Il brano che più esprime la sensibilità di Beethoven è una delle sue ultime opere: ormai completamente sordo, segnato dalle sofferenze fisiche e morali che lo accompagnano da molti anni, si esprime con l’unico linguaggio che conosce: la musica. L’arte del suono si fa portatrice di un sentimento di unità e fratellanza, e dev’essere il mezzo unificatore fra tutti i popoli. Il testo musicato è un’ode di Friedrich Schiller, inserita nel quarto movimento della Nova Sinfonia. Una melodia semplice ma nobile, poche note affidate a coro e orchestra, prima sussurrate dai legni, seguiti dagli archi, dal grave all’acuto, infine intonate dal coro. Un lento crescendo che sfocia in fortissimo tiene desto il pubblico, pronto a canticchiare il tema insieme all’orchestra, forse commosso e raggiante. La parola che si distingue fra le altre è freude, gioia in tedesco, e, i solisti, in un frenetico botta e risposta con gli strumenti, quasi la gridano, sovrastando la moltitudine di suoni che ci attraversano. Che ad urlare sia il sentimento di Beethoven, oppure quello di tutta l’umanità?

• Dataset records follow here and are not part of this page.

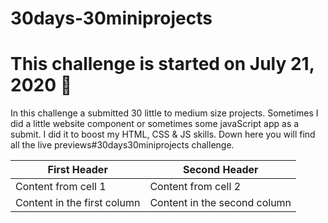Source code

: # 30days-30miniprojects

# This challenge is started on July 21, 2020 📅


In this challenge a submitted 30 little to medium size projects. Sometimes I did a little website component or sometimes some javaScript app as a submit. I did it to boost my HTML, CSS & JS skills. Down here you will find all the live previews#30days30miniprojects challenge.


First Header | Second Header
------------ | -------------
Content from cell 1 | Content from cell 2
Content in the first column | Content in the second column
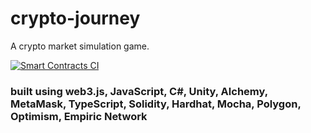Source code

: # crypto-journey
A crypto market simulation game.

[![Smart Contracts CI](https://github.com/globalsculptor/crypto-journey/actions/workflows/contracts-test.yml/badge.svg)](https://github.com/globalsculptor/crypto-journey/actions/workflows/contracts-test.yml)

### built using web3.js, JavaScript, C#, Unity, Alchemy, MetaMask, TypeScript, Solidity, Hardhat, Mocha, Polygon, Optimism, Empiric Network

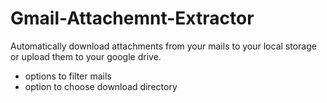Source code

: # Gmail-Attachemnt-Extractor
Automatically download attachments from your mails to your local storage or upload them to your google drive. 
- options to filter mails 
- option to choose download directory
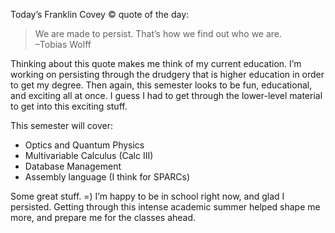 Today’s Franklin Covey © quote of the day:

> We are made to persist. That’s how we find out who we are.  
> –Tobias Wolff

Thinking about this quote makes me think of my current education. I’m working on persisting through the drudgery that is higher education in order to get my degree. Then again, this semester looks to be fun, educational, and exciting all at once. I guess I had to get through the lower-level material to get into this exciting stuff.

This semester will cover:

*   Optics and Quantum Physics
*   Multivariable Calculus (Calc III)
*   Database Management
*   Assembly language (I think for SPARCs)

Some great stuff. =) I’m happy to be in school right now, and glad I persisted. Getting through this intense academic summer helped shape me more, and prepare me for the classes ahead.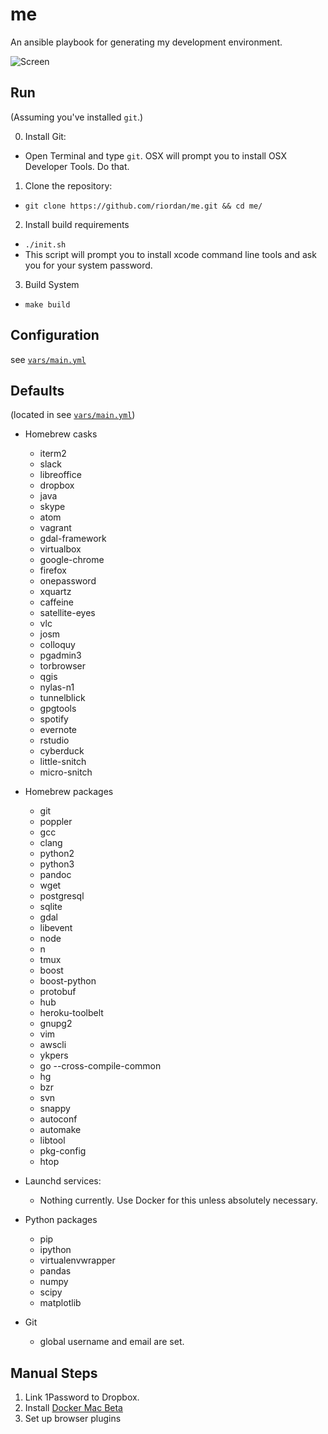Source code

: # me


An ansible playbook for generating my development environment.

![Screen](screenshots/sample-screen.png)

## Run
(Assuming you've installed `git`.)

0. Install Git:
  - Open Terminal and type `git`. OSX will prompt you to install OSX Developer Tools. Do that.

1. Clone the repository:
  - `git clone https://github.com/riordan/me.git && cd me/`

2. Install build requirements
  - `./init.sh`
  - This script will prompt you to install xcode command line tools and ask you for your system password.

3. Build System
  - `make build`

## Configuration

see [`vars/main.yml`](vars/mail.yml)

## Defaults

(located in see [`vars/main.yml`](vars/mail.yml))

* Homebrew casks

  - iterm2
  - slack
  - libreoffice
  - dropbox
  - java
  - skype
  - atom
  - vagrant
  - gdal-framework
  - virtualbox
  - google-chrome
  - firefox
  - onepassword
  - xquartz
  - caffeine
  - satellite-eyes
  - vlc
  - josm
  - colloquy
  - pgadmin3
  - torbrowser
  - qgis
  - nylas-n1
  - tunnelblick
  - gpgtools
  - spotify
  - evernote
  - rstudio
  - cyberduck
  - little-snitch
  - micro-snitch

* Homebrew packages

  - git
  - poppler
  - gcc
  - clang
  - python2
  - python3
  - pandoc
  - wget
  - postgresql
  - sqlite
  - gdal
  - libevent
  - node
  - n
  - tmux
  - boost
  - boost-python
  - protobuf
  - hub
  - heroku-toolbelt
  - gnupg2
  - vim
  - awscli
  - ykpers
  - go --cross-compile-common
  - hg
  - bzr
  - svn
  - snappy
  - autoconf
  - automake
  - libtool
  - pkg-config
  - htop

* Launchd services:
    - Nothing currently. Use Docker for this unless absolutely necessary.


* Python packages

  - pip
  - ipython
  - virtualenvwrapper
  - pandas
  - numpy
  - scipy
  - matplotlib

* Git
  - global username and email are set.

## Manual Steps

  1. Link 1Password to Dropbox.
  2. Install [Docker Mac Beta](https://blog.docker.com/2016/03/docker-for-mac-windows-beta/)
  3. Set up browser plugins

Per un Beethoven al passo con i tempi:
-Beethoven, Allegretto dalla Settima Sinfonia in stile Salsa. Beethoven con un cesto di frutta alla Carmen Miranda in testa, sempre meglio delle parrucche pieni di pidocchi, no?
https://www.youtube.com/watch?v=mZRb0FyAa9s
-La Quinta Disco, molti synth intervallati da noti passaggi della Sinfonia. Sembra di girare con Quincy Jones nel Bronx di New York, e allo stesso tempo di trovarsi nella Vienna del primo Ottocento.
https://www.youtube.com/watch?v=4MFbn8EbB4k
-Immaginatevi in un elegante jazz club, seduti ad un tavolo, luci soffuse, "troppe cravatte sbagliate", mentre centellinate un Martini e oliva come vuole la più occidentale delle tradizioni. Un bel sottofondo potrebbe essere:
https://www.youtube.com/watch?v=r8aqIzmuZ9I
-Per chi ama il dolce e coinvolgente suono del flauto di plastica che si usava alla medie, l'anti musicale fatto strumento, ecco 1001 flautini furiosi pronti a deliziarci con l'Ode alla Gioia. E poi scoppiano le guerre, ora sappiamo il motivo.